AIDS Behav. 2013 Jul;17(6):1941-62. doi: 10.1007/s10461-013-0435-y.
This qualitative systematic review examined interventions that promote linkage to or utilization of HIV care among HIV-diagnosed persons in the United States. We conducted automated searches of electronic databases (i.e., MEDLINE, EMBASE, PsycINFO, CINAHL) and manual searches of journals, reference lists, and listservs. Fourteen studies from 19 published reports between 1996 and 2011 met our inclusion criteria. We developed a three-tier approach, based on strength of study design, to evaluate 6 findings on linkage to care and 18 findings on HIV care utilization. Our review identified similar strategies for the two outcomes, including active coordinator's role in helping with linking to or utilizing HIV care; offering information and education about HIV care; providing motivational or strengths-based counseling; accompanying clients to medical appointments and helping with appointment coordination. The interventions focused almost exclusively on individual-level factors. More research is recommended to examine interventions that address system and structural barriers.

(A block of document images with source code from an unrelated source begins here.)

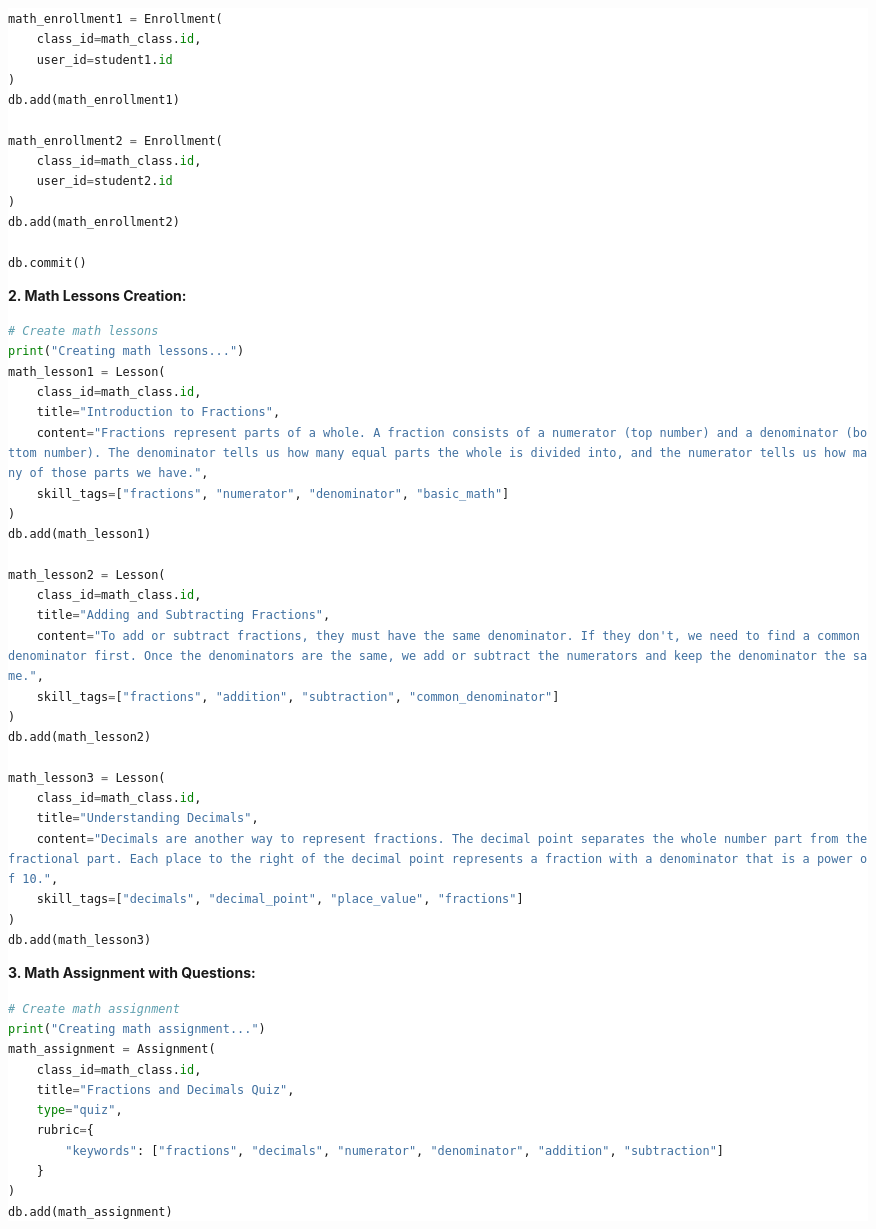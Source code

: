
 ```python
math_enrollment1 = Enrollment(
    class_id=math_class.id,
    user_id=student1.id
)
db.add(math_enrollment1)

math_enrollment2 = Enrollment(
    class_id=math_class.id,
    user_id=student2.id
)
db.add(math_enrollment2)

db.commit()
```

**2. Math Lessons Creation:**
```python
# Create math lessons
print("Creating math lessons...")
math_lesson1 = Lesson(
    class_id=math_class.id,
    title="Introduction to Fractions",
    content="Fractions represent parts of a whole. A fraction consists of a numerator (top number) and a denominator (bottom number). The denominator tells us how many equal parts the whole is divided into, and the numerator tells us how many of those parts we have.",
    skill_tags=["fractions", "numerator", "denominator", "basic_math"]
)
db.add(math_lesson1)

math_lesson2 = Lesson(
    class_id=math_class.id,
    title="Adding and Subtracting Fractions",
    content="To add or subtract fractions, they must have the same denominator. If they don't, we need to find a common denominator first. Once the denominators are the same, we add or subtract the numerators and keep the denominator the same.",
    skill_tags=["fractions", "addition", "subtraction", "common_denominator"]
)
db.add(math_lesson2)

math_lesson3 = Lesson(
    class_id=math_class.id,
    title="Understanding Decimals",
    content="Decimals are another way to represent fractions. The decimal point separates the whole number part from the fractional part. Each place to the right of the decimal point represents a fraction with a denominator that is a power of 10.",
    skill_tags=["decimals", "decimal_point", "place_value", "fractions"]
)
db.add(math_lesson3)
```

**3. Math Assignment with Questions:**
```python
# Create math assignment
print("Creating math assignment...")
math_assignment = Assignment(
    class_id=math_class.id,
    title="Fractions and Decimals Quiz",
    type="quiz",
    rubric={
        "keywords": ["fractions", "decimals", "numerator", "denominator", "addition", "subtraction"]
    }
)
db.add(math_assignment)
```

本定性系统综述考察了在美国 HIV 确诊者中促进与 HIV 护理衔接或利用的干预措施。我们对电子数据库(即 MEDLINE、EMBASE、PsycINFO、CINAHL)进行了自动检索,并对期刊、参考文献列表和列表服务器进行了手工检索。1996 年至 2011 年 19 份已发表报告中的 14 项研究符合我们的纳入标准。我们根据研究设计的强度制定了一个三级评估方法,以评估 6 项关于与护理衔接的研究结果和 18 项关于 HIV 护理利用的研究结果。我们的综述确定了针对这两种结果的类似策略,包括在帮助与 HIV 护理衔接或利用方面发挥积极协调员的作用;提供有关 HIV 护理的信息和教育;提供动机或基于优势的咨询;陪同客户就诊并帮助预约协调。这些干预措施几乎完全侧重于个体层面的因素。建议进行更多研究,以检验解决系统和结构障碍的干预措施。